Mutation and Disease
Single Nucleotide Polymorphisms (SNPs) are an important source of human genome variability. The non-synonymous SNPs occurring in coding regions resulting in single amino acid polymorphisms (SAPs) may affect protein function and lead to pathology. We are interested to study the relationship between mutation and disease to develop machine learning methods for the prediction of disease-related SAPs. The input features of our methods are sequence, evolutive and functional information. We have implemented PhD-SNP , a simple method based on protein sequence and profile data. Recently, with SNPs&GO we improved the accuracy of the detection of disease-related SAPs including protein functional information. All the predictors has been tested using a cross-validation procedure on a set of annotated SAPs selected from SwissVar database.
In the 2009 the Marie-Curie IOF project Mut2Dis (PIOF-GA-2009-237225) has been granted by the European Union with ~217K Euro to develop new machine learning based approaches based on protein structure information to predict the impact of SAPs.
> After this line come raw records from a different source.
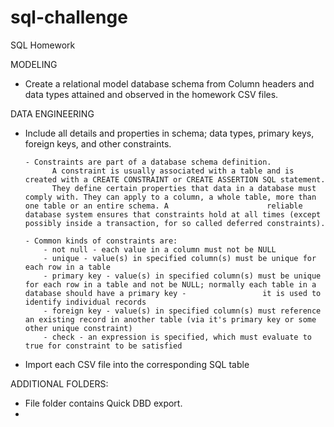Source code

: # sql-challenge
SQL Homework

MODELING
  - Create a relational model database schema from Column headers and data types attained and observed in the homework CSV files.  

DATA ENGINEERING
  - Include all details and properties in schema; data types, primary keys, foreign keys, and other constraints.
        
        - Constraints are part of a database schema definition.
              A constraint is usually associated with a table and is created with a CREATE CONSTRAINT or CREATE ASSERTION SQL statement.
              They define certain properties that data in a database must comply with. They can apply to a column, a whole table, more than one table or an entire schema. A                      reliable database system ensures that constraints hold at all times (except possibly inside a transaction, for so called deferred constraints).
              
        - Common kinds of constraints are:
            - not null - each value in a column must not be NULL
            - unique - value(s) in specified column(s) must be unique for each row in a table
            - primary key - value(s) in specified column(s) must be unique for each row in a table and not be NULL; normally each table in a database should have a primary key -                 it is used to identify individual records
            - foreign key - value(s) in specified column(s) must reference an existing record in another table (via it's primary key or some other unique constraint)
            - check - an expression is specified, which must evaluate to true for constraint to be satisfied
  
  - Import each CSV file into the corresponding SQL table 

ADDITIONAL FOLDERS:
  - File folder contains Quick DBD export.
  -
Protein Folding Stability and Kinetics
Protein folding is a complex process that is responsible for the formation of the protein tree-dimensional structure. In our work we study the protein folding focusing on two main aspects: the protein stability and the folding kinetics. We are interested to predict the effect of single point protein mutation on protein stability. To measure the effect of the mutation, we use the variation of the free energy change (ddG) upon mutation that can be calculated as the difference of the free energy variation (dG) for the mutant and the wild-type proteins. If we consider the unfolding free energy we have that more stable mutations correspond to positive ddG values and less stable mutants to negative ddG. In the 2004 we developed I-Mutant a neural network binary classification method to predict if a mutation increase or decrease the protein stability using protein structure. In the 2005 the second version of the program I-Mutant2.0 has been implemented to predict ddG value using only sequence information. All this methods has been tested using a cross-validation procedure on a set of ddG values extracted from Protherm database. Currently a new version of the tool is under development.
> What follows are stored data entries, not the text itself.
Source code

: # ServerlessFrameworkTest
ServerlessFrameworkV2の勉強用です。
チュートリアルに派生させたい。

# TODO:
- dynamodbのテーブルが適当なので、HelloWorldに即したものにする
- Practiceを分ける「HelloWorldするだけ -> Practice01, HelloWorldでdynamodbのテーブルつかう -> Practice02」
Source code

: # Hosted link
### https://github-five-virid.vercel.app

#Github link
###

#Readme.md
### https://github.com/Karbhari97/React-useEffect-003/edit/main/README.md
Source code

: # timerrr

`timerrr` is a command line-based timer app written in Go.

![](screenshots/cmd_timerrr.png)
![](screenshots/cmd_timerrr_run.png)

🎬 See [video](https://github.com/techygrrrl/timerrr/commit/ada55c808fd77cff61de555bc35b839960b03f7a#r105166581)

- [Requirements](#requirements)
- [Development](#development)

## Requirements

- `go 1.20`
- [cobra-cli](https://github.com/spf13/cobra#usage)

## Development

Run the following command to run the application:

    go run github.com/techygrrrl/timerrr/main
We are also interested in the understanding of protein folding kinetics. In general proteins can have two-state kinetics when they folds directly to the native state from the unfolded state or multi-state kinetics when the protein folds through at least one intermediate state. The folding rate describes how fast the folding process is and is related to the activation energy of the process. In the 2007, K-Fold tools has been developed to predict the folding kinetics and rate of a given protein using structural information.
Protein and RNA Structure Comparison and Prediction
The structure of biologically relevant macromolecules such as protein and RNA is important to understand their function. According to this hypothesis the structure is important to infer the function. Our group is developing methods for structural alignment to extract common feature between different molecules and use them to predict unknown structure. In the 2008 SARA algorithm has been implemented to align RNA tree-dimensional structures. A new pipeline using SARA program has been used to assign RNA function using structure similarity.
In collaboration with Marc Marti Renom at the CNAG , Barcelona (Spain) we are implementing a statistical potential to score RNA structures and to select near native ones. We are also interested to develop new methods for RNA structure prediction.